Nadine Shah is pleased to announce her new album Fast Food, created with trusted collaborator and producer Ben Hillier, out on 6 April via Apollo / R&S Records.

Born from a fervent two-month writing session, Fast Food exists on a knife-edge – every bit as dramatic as we’ve come to expect from Nadine but with a sharpened eye for all things hook laden; retaining a brooding grandeur in its movements. Recorded live at Ben’s studio The Pool in South London, the album features contributions from guitarist Nick Webb and bassist Pete Jobson (of I Am Kloot fame).

Building on the bruised honesty and charm of its predecessor, Fast Food rings with the confidence of an artist completing their most coherent musical chapter to date. “The last album took so long to make that by the time it came out it didn’t feel like it was a very clear representation of where I was musically, but this time it’s different,” Nadine explains. Fast Food is a more concentrated effort: it is the sound of Nadine Shah as she is now - stepping out from behind the piano and growing with immeasurable confidence.

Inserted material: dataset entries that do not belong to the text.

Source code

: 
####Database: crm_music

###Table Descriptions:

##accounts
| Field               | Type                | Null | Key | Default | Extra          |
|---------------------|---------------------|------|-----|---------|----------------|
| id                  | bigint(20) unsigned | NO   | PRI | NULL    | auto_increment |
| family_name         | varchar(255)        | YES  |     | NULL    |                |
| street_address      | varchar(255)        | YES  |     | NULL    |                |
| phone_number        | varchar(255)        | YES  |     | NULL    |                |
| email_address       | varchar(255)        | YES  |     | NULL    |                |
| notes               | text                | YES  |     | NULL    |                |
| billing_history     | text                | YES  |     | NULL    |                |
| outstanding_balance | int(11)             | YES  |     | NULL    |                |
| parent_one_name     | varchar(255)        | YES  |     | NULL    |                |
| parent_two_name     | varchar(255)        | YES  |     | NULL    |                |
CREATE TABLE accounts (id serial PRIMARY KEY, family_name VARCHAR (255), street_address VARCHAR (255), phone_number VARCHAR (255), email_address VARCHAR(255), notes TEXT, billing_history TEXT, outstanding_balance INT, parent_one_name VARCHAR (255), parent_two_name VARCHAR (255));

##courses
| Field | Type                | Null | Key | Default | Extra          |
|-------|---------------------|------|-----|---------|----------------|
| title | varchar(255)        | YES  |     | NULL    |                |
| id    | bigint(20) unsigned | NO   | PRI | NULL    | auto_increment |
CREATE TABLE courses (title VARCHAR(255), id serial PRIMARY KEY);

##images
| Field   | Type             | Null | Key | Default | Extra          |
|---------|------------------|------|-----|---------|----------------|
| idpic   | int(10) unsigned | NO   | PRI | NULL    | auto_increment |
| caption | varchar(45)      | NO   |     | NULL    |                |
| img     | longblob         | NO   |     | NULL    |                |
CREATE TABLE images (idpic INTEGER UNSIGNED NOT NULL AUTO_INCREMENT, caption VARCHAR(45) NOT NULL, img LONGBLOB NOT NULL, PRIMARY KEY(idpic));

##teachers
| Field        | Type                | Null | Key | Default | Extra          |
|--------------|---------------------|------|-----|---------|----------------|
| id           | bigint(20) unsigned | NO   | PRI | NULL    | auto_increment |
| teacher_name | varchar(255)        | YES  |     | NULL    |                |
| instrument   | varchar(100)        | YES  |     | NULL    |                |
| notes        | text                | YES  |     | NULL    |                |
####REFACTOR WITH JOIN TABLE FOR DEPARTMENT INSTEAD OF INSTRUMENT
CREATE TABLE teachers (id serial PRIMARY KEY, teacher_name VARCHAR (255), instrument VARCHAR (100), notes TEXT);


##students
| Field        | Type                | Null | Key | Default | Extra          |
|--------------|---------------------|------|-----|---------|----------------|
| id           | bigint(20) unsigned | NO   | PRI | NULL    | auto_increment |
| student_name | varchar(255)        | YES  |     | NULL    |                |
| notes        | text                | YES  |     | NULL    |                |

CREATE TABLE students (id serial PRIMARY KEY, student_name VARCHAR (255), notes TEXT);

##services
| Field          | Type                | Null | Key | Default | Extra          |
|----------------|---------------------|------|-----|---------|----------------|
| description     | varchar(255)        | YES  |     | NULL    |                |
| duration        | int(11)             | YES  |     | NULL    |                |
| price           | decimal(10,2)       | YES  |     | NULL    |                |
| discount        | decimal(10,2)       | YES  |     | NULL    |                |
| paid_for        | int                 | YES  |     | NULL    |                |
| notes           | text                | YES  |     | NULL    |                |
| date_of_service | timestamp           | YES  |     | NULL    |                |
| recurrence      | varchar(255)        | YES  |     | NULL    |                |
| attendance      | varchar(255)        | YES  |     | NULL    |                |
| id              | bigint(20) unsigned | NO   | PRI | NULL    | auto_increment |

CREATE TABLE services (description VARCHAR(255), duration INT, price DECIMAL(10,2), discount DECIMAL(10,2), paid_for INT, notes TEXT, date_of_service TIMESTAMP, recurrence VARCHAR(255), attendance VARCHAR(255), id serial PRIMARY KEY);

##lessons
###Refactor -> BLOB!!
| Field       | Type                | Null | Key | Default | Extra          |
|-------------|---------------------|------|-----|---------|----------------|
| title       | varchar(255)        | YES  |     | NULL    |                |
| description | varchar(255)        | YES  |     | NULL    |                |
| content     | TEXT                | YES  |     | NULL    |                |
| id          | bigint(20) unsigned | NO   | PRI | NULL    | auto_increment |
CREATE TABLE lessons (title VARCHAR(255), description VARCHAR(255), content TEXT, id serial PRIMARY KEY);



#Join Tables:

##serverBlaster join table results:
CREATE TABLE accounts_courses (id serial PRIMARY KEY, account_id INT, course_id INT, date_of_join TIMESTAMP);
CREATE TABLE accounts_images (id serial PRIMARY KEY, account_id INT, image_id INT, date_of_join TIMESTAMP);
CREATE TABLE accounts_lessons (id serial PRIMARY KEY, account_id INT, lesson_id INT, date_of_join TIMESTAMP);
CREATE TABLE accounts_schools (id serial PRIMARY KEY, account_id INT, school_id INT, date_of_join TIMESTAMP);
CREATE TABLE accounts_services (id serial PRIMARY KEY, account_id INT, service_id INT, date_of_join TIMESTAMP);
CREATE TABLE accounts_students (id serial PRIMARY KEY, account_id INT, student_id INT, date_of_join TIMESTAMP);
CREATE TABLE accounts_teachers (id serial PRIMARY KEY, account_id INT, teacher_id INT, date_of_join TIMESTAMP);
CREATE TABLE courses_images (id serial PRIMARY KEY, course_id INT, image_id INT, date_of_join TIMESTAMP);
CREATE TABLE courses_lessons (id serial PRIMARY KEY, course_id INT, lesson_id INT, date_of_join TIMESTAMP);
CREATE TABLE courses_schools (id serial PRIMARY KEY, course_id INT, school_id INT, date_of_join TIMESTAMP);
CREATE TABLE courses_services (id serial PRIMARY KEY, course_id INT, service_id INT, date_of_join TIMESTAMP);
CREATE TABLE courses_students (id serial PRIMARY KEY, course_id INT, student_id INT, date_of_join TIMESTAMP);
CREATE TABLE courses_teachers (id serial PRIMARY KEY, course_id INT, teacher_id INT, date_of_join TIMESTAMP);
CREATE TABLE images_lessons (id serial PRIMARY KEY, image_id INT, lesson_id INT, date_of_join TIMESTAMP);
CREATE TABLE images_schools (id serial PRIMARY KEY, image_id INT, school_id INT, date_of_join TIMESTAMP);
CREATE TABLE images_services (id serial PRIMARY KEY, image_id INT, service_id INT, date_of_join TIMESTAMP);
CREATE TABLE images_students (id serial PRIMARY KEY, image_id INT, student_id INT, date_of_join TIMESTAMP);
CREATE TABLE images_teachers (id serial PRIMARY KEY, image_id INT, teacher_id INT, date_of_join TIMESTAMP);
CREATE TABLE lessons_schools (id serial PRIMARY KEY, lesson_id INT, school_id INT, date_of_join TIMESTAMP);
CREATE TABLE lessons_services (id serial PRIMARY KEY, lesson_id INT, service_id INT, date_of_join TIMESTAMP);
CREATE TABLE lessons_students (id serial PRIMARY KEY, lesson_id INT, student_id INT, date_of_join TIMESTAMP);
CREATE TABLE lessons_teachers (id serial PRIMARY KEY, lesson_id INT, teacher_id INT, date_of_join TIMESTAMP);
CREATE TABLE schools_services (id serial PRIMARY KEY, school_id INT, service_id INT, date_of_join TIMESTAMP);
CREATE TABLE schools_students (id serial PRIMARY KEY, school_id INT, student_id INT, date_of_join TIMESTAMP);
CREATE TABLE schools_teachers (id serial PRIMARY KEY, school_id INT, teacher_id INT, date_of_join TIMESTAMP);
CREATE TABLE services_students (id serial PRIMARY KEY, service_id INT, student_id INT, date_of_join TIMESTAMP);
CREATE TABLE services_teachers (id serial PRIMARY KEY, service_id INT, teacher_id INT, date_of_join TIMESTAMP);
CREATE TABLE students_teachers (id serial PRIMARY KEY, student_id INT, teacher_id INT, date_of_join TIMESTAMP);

Fast Food is a reflection upon a world obsessed with instant gratification and a life full of complicated relationships, Nadine admits. “My favourite love stories are the unconventional ones. The ones that aren’t like rom-coms because those aren’t the real stories, that’s not how it actually happens. For years I had this romanticised ideal of what love would be. I thought it would be perfect and that I would always be someone’s first love but as you get older, people have been in love before. That’s a large part of what Fast Food is about, the sudden realisation that you're never going to be anybody's first love ever again."